## What is required
Reproduce verbatim all of the data given below, but do not carry over the images.

## Given records
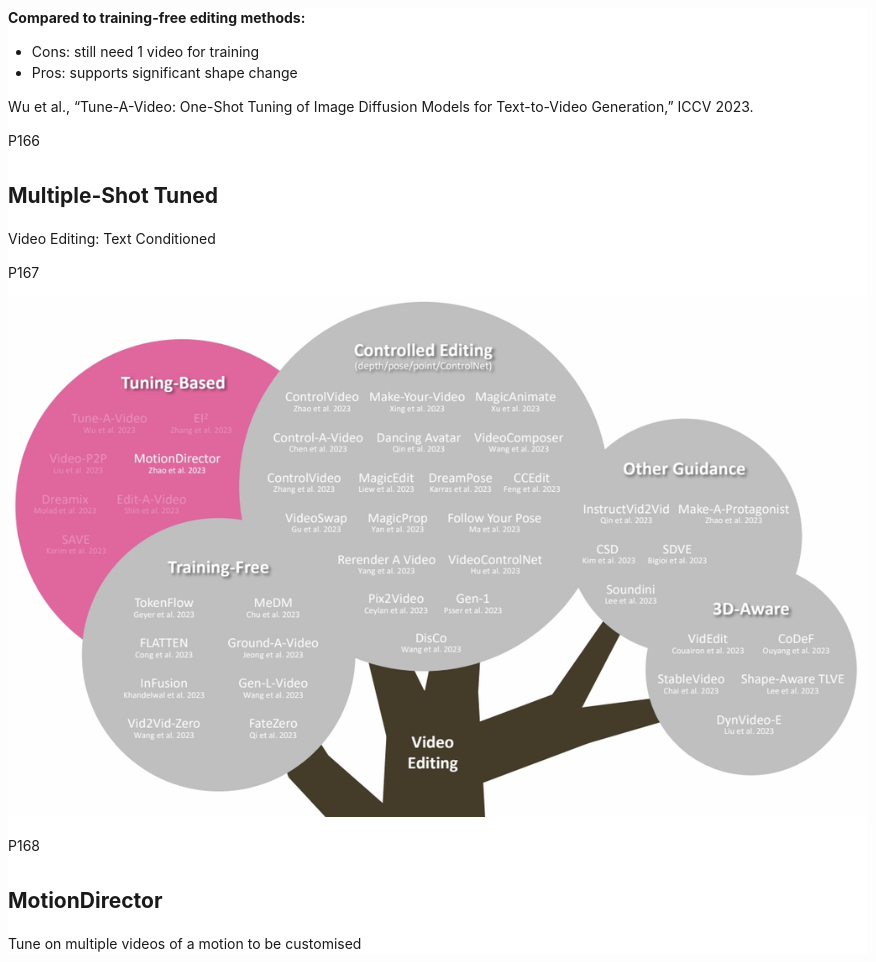 **Compared to training-free editing methods:** 

 - Cons: still need 1 video for training
 - Pros: supports significant shape change 

Wu et al., “Tune-A-Video: One-Shot Tuning of Image Diffusion Models for Text-to-Video Generation,” ICCV 2023.    

P166  
## Multiple-Shot Tuned

Video Editing: Text Conditioned

P167  

![](./assets/08-167.png) 

P168
## MotionDirector

Tune on multiple videos of a motion to be customised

## Reply to the exercise
 **Compared to training-free editing methods:** 

 - Cons: still need 1 video for training
 - Pros: supports significant shape change 

Wu et al., “Tune-A-Video: One-Shot Tuning of Image Diffusion Models for Text-to-Video Generation,” ICCV 2023.    

P166  
## Multiple-Shot Tuned

Video Editing: Text Conditioned

P167  

![](./assets/08-167.png) 

P168
## MotionDirector

Tune on multiple videos of a motion to be customised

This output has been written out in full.